暗河的水流在浅滩尽头拐了最后一道弯。
舢板擦着黑铁矿石岩壁滑过去,船底的铁皮刮在暗礁上发出极刺耳的摩擦声,火星在黑暗里一闪即灭。
前方出现一道天然石拱门。
不是人工凿的,是断灵石矿脉和黑铁矿石岩层在三千年地壳挤压下天然裂开的一条缝隙,刚好容一条舢板通过。
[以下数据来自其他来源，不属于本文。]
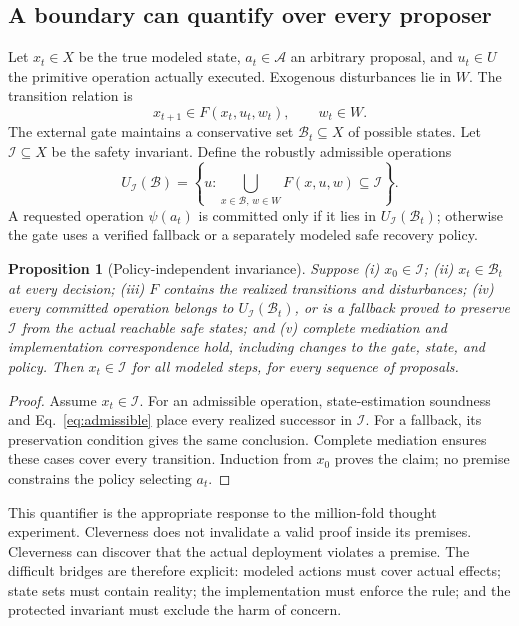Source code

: \documentclass[10pt,twocolumn,letterpaper]{article}
\newtheorem{proposition}{Proposition}
\newcommand{\I}{\mathcal I}
\newcommand{\B}{\mathcal B}
\begin{document}
\subsection{A boundary can quantify over every proposer}
Let $x_t\in X$ be the true modeled state, $a_t\in\mathcal A$ an arbitrary proposal, and $u_t\in U$ the primitive operation actually executed. Exogenous disturbances lie in $W$. The transition relation is
\begin{equation}
x_{t+1}\in F(x_t,u_t,w_t),\qquad w_t\in W.
\end{equation}
The external gate maintains a conservative set $\B_t\subseteq X$ of possible states. Let $\I\subseteq X$ be the safety invariant. Define the robustly admissible operations
\begin{equation}
U_{\I}(\B)=\left\{u:\bigcup_{x\in\B,\,w\in W}F(x,u,w)\subseteq\I\right\}.
\label{eq:admissible}
\end{equation}
A requested operation $\psi(a_t)$ is committed only if it lies in $U_{\I}(\B_t)$; otherwise the gate uses a verified fallback or a separately modeled safe recovery policy.

\begin{proposition}[Policy-independent invariance]
\label{prop:invariant}
Suppose (i) $x_0\in\I$; (ii) $x_t\in\B_t$ at every decision; (iii) $F$ contains the realized transitions and disturbances; (iv) every committed operation belongs to $U_{\I}(\B_t)$, or is a fallback proved to preserve $\I$ from the actual reachable safe states; and (v) complete mediation and implementation correspondence hold, including changes to the gate, state, and policy. Then $x_t\in\I$ for all modeled steps, for every sequence of proposals.
\end{proposition}
\begin{proof}
Assume $x_t\in\I$. For an admissible operation, state-estimation soundness and Eq.~\eqref{eq:admissible} place every realized successor in $\I$. For a fallback, its preservation condition gives the same conclusion. Complete mediation ensures these cases cover every transition. Induction from $x_0$ proves the claim; no premise constrains the policy selecting $a_t$.
\end{proof}

This quantifier is the appropriate response to the million-fold thought experiment. Cleverness does not invalidate a valid proof inside its premises. Cleverness can discover that the actual deployment violates a premise. The difficult bridges are therefore explicit: modeled actions must cover actual effects; state sets must contain reality; the implementation must enforce the rule; and the protected invariant must exclude the harm of concern.
\end{document}
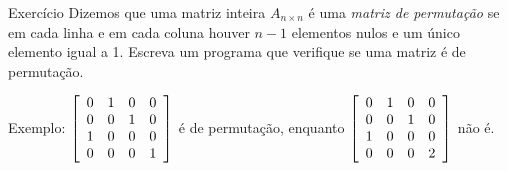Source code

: \documentclass[hyperref={pdfpagelabels=false}]{beamer}
\begin{document}
\begin{frame}{Exercício}
  Dizemos que uma matriz inteira $A_{n\times n}$ é uma \emph{matriz de permutação} se em cada linha e em cada coluna houver $n-1$ elementos nulos e um único elemento igual a 1. Escreva um programa que verifique se uma matriz é de permutação.

Exemplo:
\begin{math}
\left[
   \begin{array}{c c c c}
      0&1&0&0\\
      0&0&1&0\\
      1&0&0&0\\
      0&0&0&1
   \end{array}\right]
\end{math}
é de permutação, enquanto
\begin{math}
\left[
   \begin{array}{c c c c}
      0&1&0&0\\
      0&0&1&0\\
      1&0&0&0\\
      0&0&0&2
   \end{array}\right]
\end{math}
não é.
\end{frame}
\end{document}
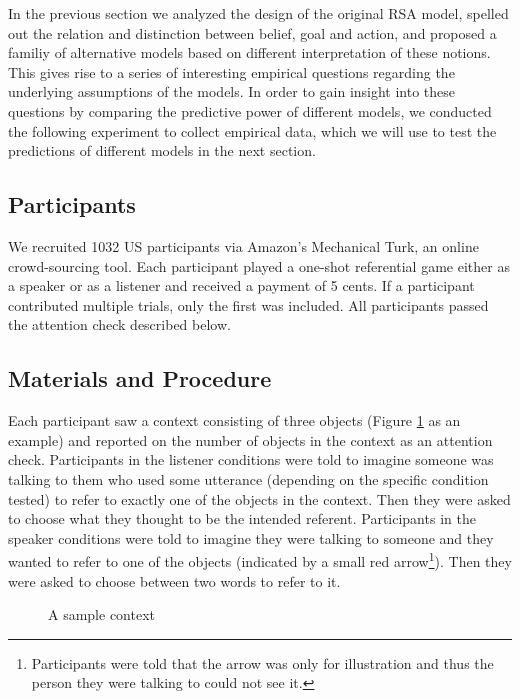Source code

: In the previous section we analyzed the design of the original RSA model, spelled out the relation and distinction between belief, goal and action, and proposed a familiy of alternative models based on different interpretation of these notions. This gives rise to a series of interesting empirical questions regarding the underlying assumptions of the models. In order to gain insight into these questions by comparing the predictive power of different models, we conducted the following experiment to collect empirical data, which we will use to test the predictions of different models in the next section.

\subsection*{Participants}

We recruited 1032 US participants via Amazon's Mechanical Turk, an
online crowd-sourcing tool. Each participant played a one-shot
referential game either as a speaker or as a listener and received a
payment of 5 cents. If a participant contributed multiple trials, only
the first was included. All participants passed the attention check
described below.

\subsection*{Materials and Procedure}

Each participant saw a context consisting of three objects (Figure
\ref{exp_context} as an example) and reported on the number of objects
in the context as an attention check. Participants in the listener
conditions were told to imagine someone was talking to them who used
some utterance (depending on the specific condition tested) to refer
to exactly one of the objects in the context. Then they were asked to
choose what they thought to be the intended referent. Participants in
the speaker conditions were told to imagine they were talking to
someone and they wanted to refer to one of the objects (indicated by a
small red arrow\footnote{Participants were told that the arrow was
  only for illustration and thus the person they were talking to could
  not see it.}). Then they were asked to choose between two words to
refer to it.

\begin{figure}[htb] 
  \centering
  
  \caption{A sample context}\label{exp_context}
\end{figure}

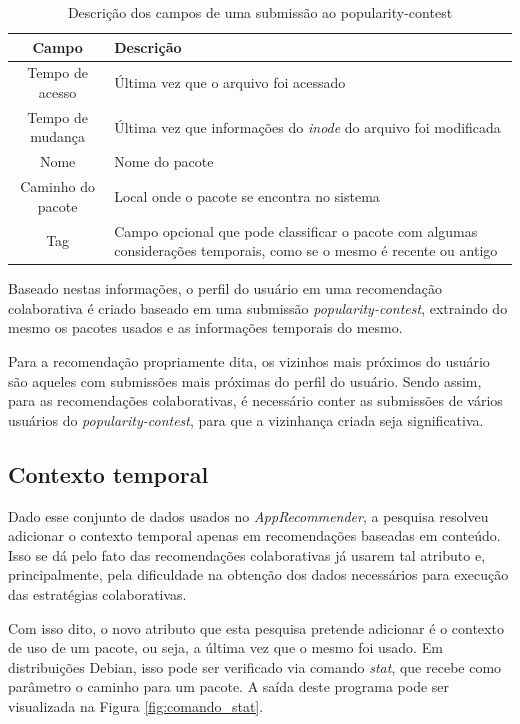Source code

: \begin{table}[h!]
\centering
\newcommand\T{\rule{0pt}{2.8ex}}
\newcommand\B{\rule[-1.8ex]{0pt}{0pt}}
\begin{tabularx}{15cm}{| c | X |}
\hline
\rowcolor[HTML]{EFEFEF}
{\textbf{Campo}} & \textbf{Descrição} \\ \hline
{Tempo de acesso}  & Última vez que o arquivo foi acessado \\ \hline
{Tempo de mudança}   & Última vez que informações do \textit{inode} do arquivo foi
                       modificada\\ \hline
{Nome}   & Nome do pacote                  \\ \hline
{Caminho do pacote}   & Local onde o pacote se encontra no sistema \\ \hline
{Tag}   & Campo opcional que pode classificar o pacote com algumas considerações
temporais, como se o mesmo é recente ou antigo\\ \hline
\end{tabularx}
\caption{Descrição dos campos de uma submissão ao popularity-contest}
\label{tab:submissao_popcon}
\end{table}

Baseado nestas informações, o perfil do usuário em uma recomendação colaborativa
é criado baseado em uma submissão \textit{popularity-contest}, extraindo do mesmo os pacotes usados e
as informações temporais do mesmo.

Para a recomendação propriamente dita, os vizinhos mais próximos do usuário são
aqueles com submissões mais próximas do perfil do usuário. Sendo assim, para as
recomendações colaborativas, é necessário conter as submissões de vários
usuários do \textit{popularity-contest}, para que a vizinhança criada seja significativa.

\subsection{Contexto temporal} \label{sec:contexto_temporal}

Dado esse conjunto de dados usados no \textit{AppRecommender}, a pesquisa resolveu
adicionar o contexto temporal apenas em recomendações baseadas em conteúdo. Isso
se dá pelo fato das recomendações colaborativas já usarem tal atributo e,
principalmente, pela dificuldade na obtenção dos dados necessários para execução
das estratégias colaborativas.

Com isso dito, o novo atributo que esta pesquisa pretende
adicionar é o contexto de uso de um pacote, ou seja, a última vez que o
mesmo foi usado. Em distribuições Debian, isso pode ser verificado via comando
\textit{stat}, que recebe como parâmetro o caminho para um pacote.
A saída deste programa pode ser visualizada na Figura \ref{fig:comando_stat}.

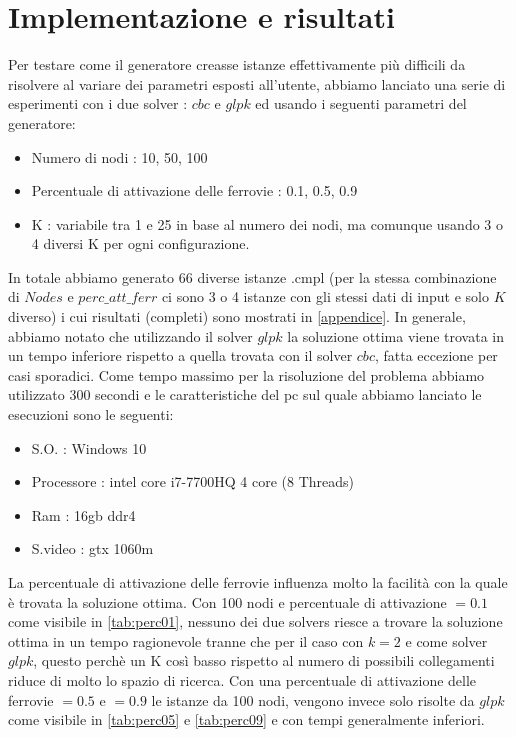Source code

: \documentclass{article}
\begin{document}
\section{Implementazione e risultati}
Per testare come il generatore creasse istanze effettivamente più difficili da risolvere al variare dei parametri esposti all'utente, abbiamo lanciato una serie di esperimenti con i due solver : $cbc$ e $glpk$ ed usando i seguenti parametri del generatore:
\begin{itemize}
    \item Numero di nodi : 10, 50, 100
    \item Percentuale di attivazione delle ferrovie : 0.1, 0.5, 0.9
    \item K : variabile tra 1 e 25 in base al numero dei nodi, ma comunque usando 3 o 4 diversi K per ogni configurazione.
\end{itemize}
In totale abbiamo generato 66 diverse istanze .cmpl (per la stessa combinazione di $Nodes$ e $perc\_att\_ferr$ ci sono 3 o 4 istanze con gli stessi dati di input e solo $K$ diverso) i cui risultati (completi) sono mostrati in \cref{appendice}. In generale, abbiamo notato che utilizzando il solver $glpk$ la soluzione ottima viene trovata in un tempo inferiore rispetto a quella trovata con il solver $cbc$, fatta eccezione per casi sporadici. Come tempo massimo per la risoluzione del problema abbiamo utilizzato 300 secondi e le caratteristiche del pc sul quale abbiamo lanciato le esecuzioni sono le seguenti:
\begin{itemize}
    \item S.O. : Windows 10
    \item Processore : intel core i7-7700HQ 4 core (8 Threads)
    \item Ram : 16gb ddr4
    \item S.video : gtx 1060m
\end{itemize}
La percentuale di attivazione delle ferrovie influenza molto la facilità con la quale è trovata la soluzione ottima. Con 100 nodi e percentuale di attivazione $= 0.1$ come visibile in \cref{tab:perc01}, nessuno dei due solvers riesce a trovare la soluzione ottima in un tempo ragionevole tranne che per il caso con $k = 2$ e come solver $glpk$, questo perchè un K così basso rispetto al numero di possibili collegamenti riduce di molto lo spazio di ricerca. Con una percentuale di attivazione delle ferrovie $= 0.5$ e $=0.9$ le istanze da 100 nodi, vengono invece solo risolte da $glpk$ come visibile in \cref{tab:perc05} e \cref{tab:perc09} e con tempi generalmente inferiori.
\end{document}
拱门边缘嵌满了断灵石原矿碎片,每一片都泛着极淡极冷的幽蓝荧光,把整道拱门照得像工地深夜加班时头顶那盏孤零零的碘钨灯。
苏意把矿镐当撑杆在拱门岩壁上一点,舢板穿过拱门。
断灵石粉末从拱门顶端簌簌往下掉,落在暗河水面上激起点点涟漪。
走出石拱门的瞬间,眼前豁然开朗。
不是暗河,不是地底裂缝,不是矿道。
是一片极开阔的戈壁荒滩。
和第五重天那种烈日高悬的戈壁不同——这里的天空是灰白色的,没有太阳,没有云层,只有一种均匀的灰白光亮笼罩着整片大地。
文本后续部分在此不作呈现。